マルクス=エンゲルス「局地戦争――行政改革の討論――ローバック委員会の報告その他」(全集第11巻)
 「イギリス・ブルジョアジーは、以前のさまざまな運動では、支配層に不意打ちをくわせ、大衆をコーラスとして引き具していた。」(311ページ上段)
 「コーラス」と訳されているが、「合唱隊」と訳すべきだろう。

「ロンドンの労働者集会」(全集第15巻、1862年1月28日、『ディー・プレッセ』1862年2月2日付に掲載)
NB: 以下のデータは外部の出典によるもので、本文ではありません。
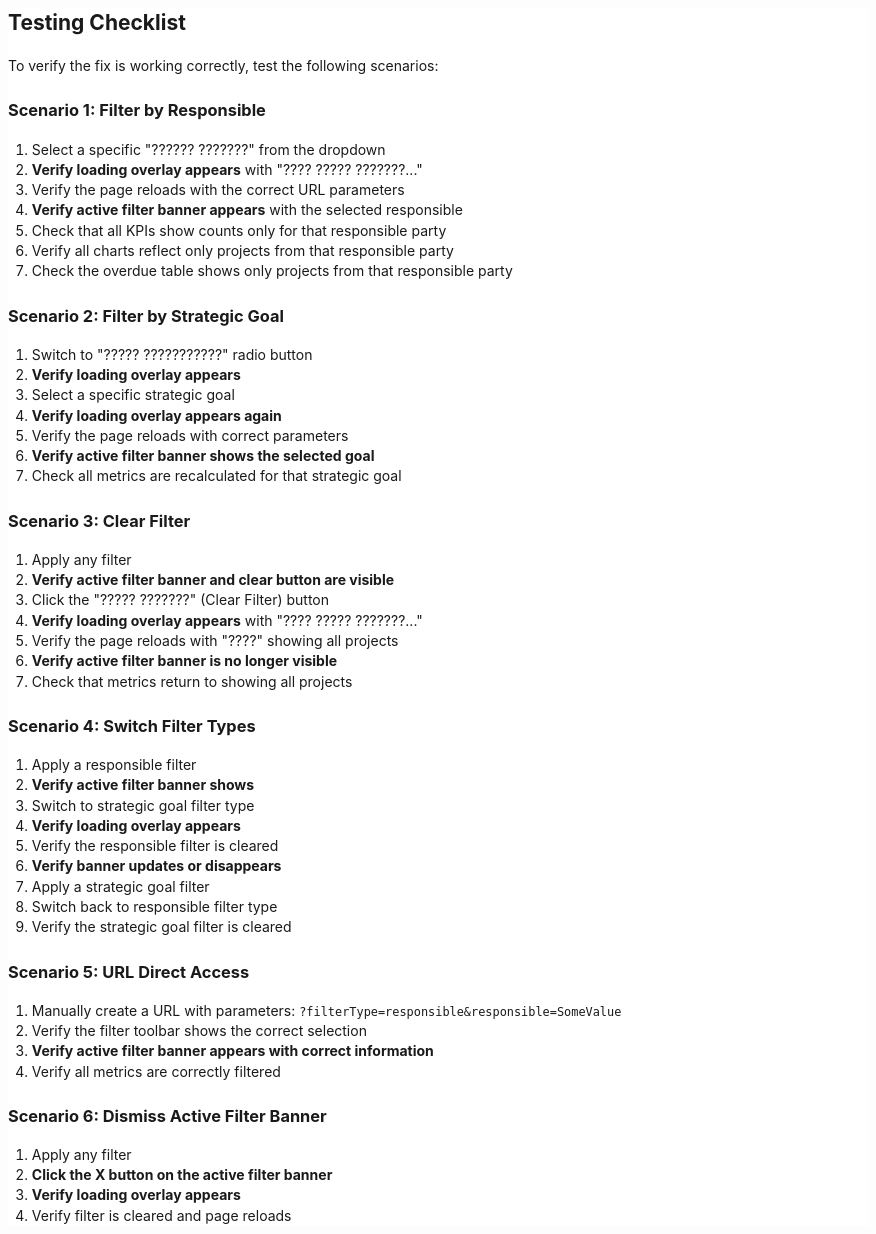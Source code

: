 ## Testing Checklist

To verify the fix is working correctly, test the following scenarios:

### Scenario 1: Filter by Responsible
1. Select a specific "?????? ???????" from the dropdown
2. **Verify loading overlay appears** with "???? ????? ???????..."
3. Verify the page reloads with the correct URL parameters
4. **Verify active filter banner appears** with the selected responsible
5. Check that all KPIs show counts only for that responsible party
6. Verify all charts reflect only projects from that responsible party
7. Check the overdue table shows only projects from that responsible party

### Scenario 2: Filter by Strategic Goal
1. Switch to "????? ???????????" radio button
2. **Verify loading overlay appears**
3. Select a specific strategic goal
4. **Verify loading overlay appears again**
5. Verify the page reloads with correct parameters
6. **Verify active filter banner shows the selected goal**
7. Check all metrics are recalculated for that strategic goal

### Scenario 3: Clear Filter
1. Apply any filter
2. **Verify active filter banner and clear button are visible**
3. Click the "????? ???????" (Clear Filter) button
4. **Verify loading overlay appears** with "???? ????? ???????..."
5. Verify the page reloads with "????" showing all projects
6. **Verify active filter banner is no longer visible**
7. Check that metrics return to showing all projects

### Scenario 4: Switch Filter Types
1. Apply a responsible filter
2. **Verify active filter banner shows**
3. Switch to strategic goal filter type
4. **Verify loading overlay appears**
5. Verify the responsible filter is cleared
6. **Verify banner updates or disappears**
7. Apply a strategic goal filter
8. Switch back to responsible filter type
9. Verify the strategic goal filter is cleared

### Scenario 5: URL Direct Access
1. Manually create a URL with parameters: `?filterType=responsible&responsible=SomeValue`
2. Verify the filter toolbar shows the correct selection
3. **Verify active filter banner appears with correct information**
4. Verify all metrics are correctly filtered

### Scenario 6: Dismiss Active Filter Banner
1. Apply any filter
2. **Click the X button on the active filter banner**
3. **Verify loading overlay appears**
4. Verify filter is cleared and page reloads
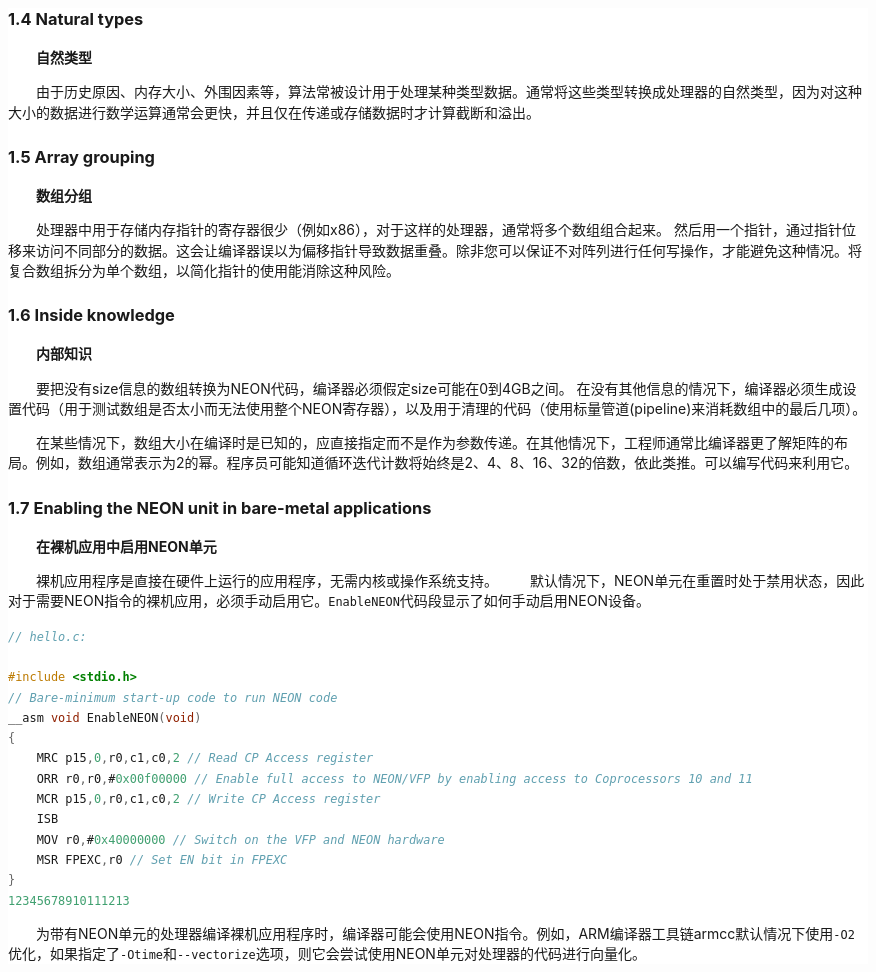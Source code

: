 

### 1.4 Natural types

  **自然类型**

  由于历史原因、内存大小、外围因素等，算法常被设计用于处理某种类型数据。通常将这些类型转换成处理器的自然类型，因为对这种大小的数据进行数学运算通常会更快，并且仅在传递或存储数据时才计算截断和溢出。



### 1.5 Array grouping

  **数组分组**

  处理器中用于存储内存指针的寄存器很少（例如x86），对于这样的处理器，通常将多个数组组合起来。 然后用一个指针，通过指针位移来访问不同部分的数据。这会让编译器误以为偏移指针导致数据重叠。除非您可以保证不对阵列进行任何写操作，才能避免这种情况。将复合数组拆分为单个数组，以简化指针的使用能消除这种风险。



### 1.6 Inside knowledge

  **内部知识**

  要把没有size信息的数组转换为NEON代码，编译器必须假定size可能在0到4GB之间。 在没有其他信息的情况下，编译器必须生成设置代码（用于测试数组是否太小而无法使用整个NEON寄存器），以及用于清理的代码（使用标量管道(pipeline)来消耗数组中的最后几项）。

  在某些情况下，数组大小在编译时是已知的，应直接指定而不是作为参数传递。在其他情况下，工程师通常比编译器更了解矩阵的布局。例如，数组通常表示为2的幂。程序员可能知道循环迭代计数将始终是2、4、8、16、32的倍数，依此类推。可以编写代码来利用它。



### 1.7 Enabling the NEON unit in bare-metal applications

  **在裸机应用中启用NEON单元**

  裸机应用程序是直接在硬件上运行的应用程序，无需内核或操作系统支持。
  默认情况下，NEON单元在重置时处于禁用状态，因此对于需要NEON指令的裸机应用，必须手动启用它。`EnableNEON`代码段显示了如何手动启用NEON设备。

```c
// hello.c:

#include <stdio.h>
// Bare-minimum start-up code to run NEON code
__asm void EnableNEON(void)
{
    MRC p15,0,r0,c1,c0,2 // Read CP Access register
    ORR r0,r0,#0x00f00000 // Enable full access to NEON/VFP by enabling access to Coprocessors 10 and 11
    MCR p15,0,r0,c1,c0,2 // Write CP Access register
    ISB
    MOV r0,#0x40000000 // Switch on the VFP and NEON hardware
    MSR FPEXC,r0 // Set EN bit in FPEXC
}
12345678910111213
```

  为带有NEON单元的处理器编译裸机应用程序时，编译器可能会使用NEON指令。例如，ARM编译器工具链armcc默认情况下使用`-O2`优化，如果指定了`-Otime`和`--vectorize`选项，则它会尝试使用NEON单元对处理器的代码进行向量化。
 マルクスは「もはや農民階級を擁しない一社会で優勢を占める構成要素である労働者階級」が、イギリスでは「議会のなかに代表を持っていない」にもかかわらず、「政治的影響力」をもっている、とのべ、それは「圧力」と呼ばれるもので、それは「議会外の人民の大示威運動」のことだと指摘。
 「そこにおいて労働者階級は、あるときは人為的にけしかけられ、あるときは自発的に行動し、あるいは劇中人物として、あるいは合唱隊として、主役を演じたり、また――情況によっては――騒がしい群衆の役を演じたりした」(全集第15巻、433ページ、下段)
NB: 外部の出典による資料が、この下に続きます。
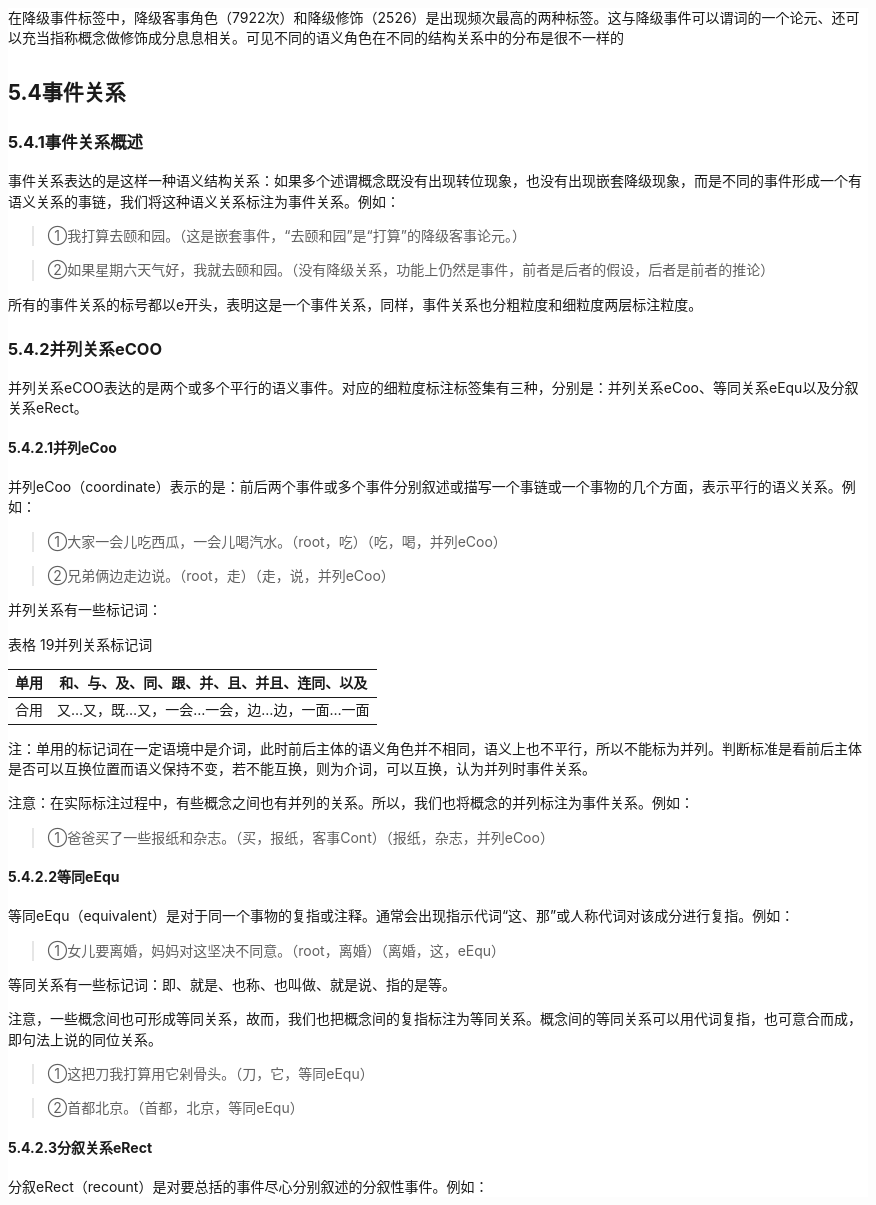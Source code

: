 在降级事件标签中，降级客事角色（7922次）和降级修饰（2526）是出现频次最高的两种标签。这与降级事件可以谓词的一个论元、还可以充当指称概念做修饰成分息息相关。可见不同的语义角色在不同的结构关系中的分布是很不一样的

5.4事件关系
-----------

### 5.4.1事件关系概述

事件关系表达的是这样一种语义结构关系：如果多个述谓概念既没有出现转位现象，也没有出现嵌套降级现象，而是不同的事件形成一个有语义关系的事链，我们将这种语义关系标注为事件关系。例如：

> ①我打算去颐和园。（这是嵌套事件，“去颐和园”是“打算”的降级客事论元。）

> ②如果星期六天气好，我就去颐和园。（没有降级关系，功能上仍然是事件，前者是后者的假设，后者是前者的推论）

所有的事件关系的标号都以e开头，表明这是一个事件关系，同样，事件关系也分粗粒度和细粒度两层标注粒度。

### 5.4.2并列关系eCOO

并列关系eCOO表达的是两个或多个平行的语义事件。对应的细粒度标注标签集有三种，分别是：并列关系eCoo、等同关系eEqu以及分叙关系eRect。

#### 5.4.2.1并列eCoo

并列eCoo（coordinate）表示的是：前后两个事件或多个事件分别叙述或描写一个事链或一个事物的几个方面，表示平行的语义关系。例如：

> ①大家一会儿吃西瓜，一会儿喝汽水。（root，吃）（吃，喝，并列eCoo）

> ②兄弟俩边走边说。（root，走）（走，说，并列eCoo）

并列关系有一些标记词：

表格 19并列关系标记词

| 单用 | 和、与、及、同、跟、并、且、并且、连同、以及 |
|------|----------------------------------------------|
| 合用 | 又…又，既…又，一会…一会，边…边，一面…一面    |

注：单用的标记词在一定语境中是介词，此时前后主体的语义角色并不相同，语义上也不平行，所以不能标为并列。判断标准是看前后主体是否可以互换位置而语义保持不变，若不能互换，则为介词，可以互换，认为并列时事件关系。

注意：在实际标注过程中，有些概念之间也有并列的关系。所以，我们也将概念的并列标注为事件关系。例如：

> ①爸爸买了一些报纸和杂志。（买，报纸，客事Cont）（报纸，杂志，并列eCoo）

#### 5.4.2.2等同eEqu

等同eEqu（equivalent）是对于同一个事物的复指或注释。通常会出现指示代词“这、那”或人称代词对该成分进行复指。例如：

> ①女儿要离婚，妈妈对这坚决不同意。（root，离婚）（离婚，这，eEqu）

等同关系有一些标记词：即、就是、也称、也叫做、就是说、指的是等。

注意，一些概念间也可形成等同关系，故而，我们也把概念间的复指标注为等同关系。概念间的等同关系可以用代词复指，也可意合而成，即句法上说的同位关系。

> ①这把刀我打算用它剁骨头。（刀，它，等同eEqu）

> ②首都北京。（首都，北京，等同eEqu）

#### 5.4.2.3分叙关系eRect

分叙eRect（recount）是对要总括的事件尽心分别叙述的分叙性事件。例如：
エンゲルス「反ユダヤ主義について」(全集第22巻、『アルバイター・ツァイトゥング』1890年5月9日付に掲載)
 「反ユダヤ主義を売り物にしているのは、プロイセンでは小貴族……高利貸しの手におちているユンカー層であり、これに付和雷同してわめいているのは、プロイセンとオーストリアでは、大資本家の競争によって没落の運命にある小市民やツンフト手工業者や小売商人である」
 邦訳では「付和雷同して」になっているが、ドイツ語では、den Chor dabei bildet、直訳すれば「そばで合唱隊をなしている」。
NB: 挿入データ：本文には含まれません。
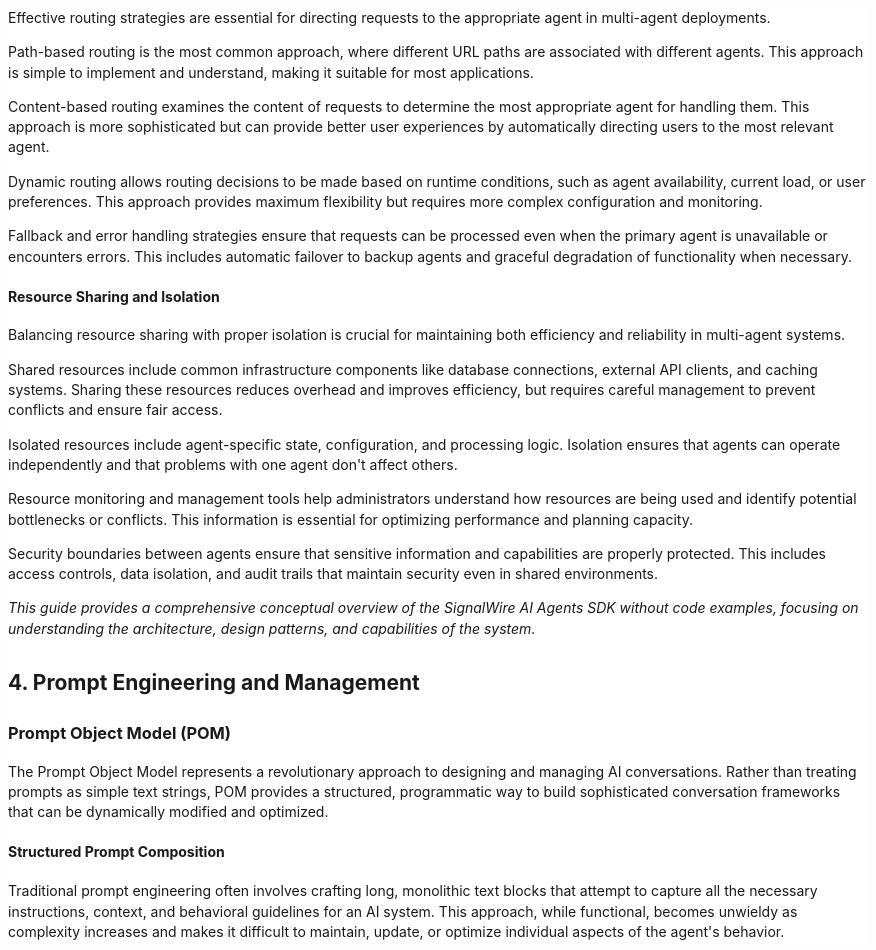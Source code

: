 Effective routing strategies are essential for directing requests to the appropriate agent in multi-agent deployments.

Path-based routing is the most common approach, where different URL paths are associated with different agents. This approach is simple to implement and understand, making it suitable for most applications.

Content-based routing examines the content of requests to determine the most appropriate agent for handling them. This approach is more sophisticated but can provide better user experiences by automatically directing users to the most relevant agent.

Dynamic routing allows routing decisions to be made based on runtime conditions, such as agent availability, current load, or user preferences. This approach provides maximum flexibility but requires more complex configuration and monitoring.

Fallback and error handling strategies ensure that requests can be processed even when the primary agent is unavailable or encounters errors. This includes automatic failover to backup agents and graceful degradation of functionality when necessary.

#### Resource Sharing and Isolation

Balancing resource sharing with proper isolation is crucial for maintaining both efficiency and reliability in multi-agent systems.

Shared resources include common infrastructure components like database connections, external API clients, and caching systems. Sharing these resources reduces overhead and improves efficiency, but requires careful management to prevent conflicts and ensure fair access.

Isolated resources include agent-specific state, configuration, and processing logic. Isolation ensures that agents can operate independently and that problems with one agent don't affect others.

Resource monitoring and management tools help administrators understand how resources are being used and identify potential bottlenecks or conflicts. This information is essential for optimizing performance and planning capacity.

Security boundaries between agents ensure that sensitive information and capabilities are properly protected. This includes access controls, data isolation, and audit trails that maintain security even in shared environments.

*This guide provides a comprehensive conceptual overview of the SignalWire AI Agents SDK without code examples, focusing on understanding the architecture, design patterns, and capabilities of the system.*

## 4. Prompt Engineering and Management

### Prompt Object Model (POM)

The Prompt Object Model represents a revolutionary approach to designing and managing AI conversations. Rather than treating prompts as simple text strings, POM provides a structured, programmatic way to build sophisticated conversation frameworks that can be dynamically modified and optimized.

#### Structured Prompt Composition

Traditional prompt engineering often involves crafting long, monolithic text blocks that attempt to capture all the necessary instructions, context, and behavioral guidelines for an AI system. This approach, while functional, becomes unwieldy as complexity increases and makes it difficult to maintain, update, or optimize individual aspects of the agent's behavior.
ということで、これらを見ると、いずれも、「他の階級・勢力の後をついていく非主体的・受け身の階級・存在」という意味で用いられている。これはマルクスの用法というよりも、普通の使い方という感じがする。

いずれにしても、プロレタリア革命における農民の「合唱隊」の必要を指摘したマルクスではあったけれども、その後、農民階級の重要性について考えを深めるなかで、農民階級はけっして非主体的・従属的な役割にとどまらないと考え、「合唱隊」云々の表現を削った、ということは、十分考えられるのではないだろうか。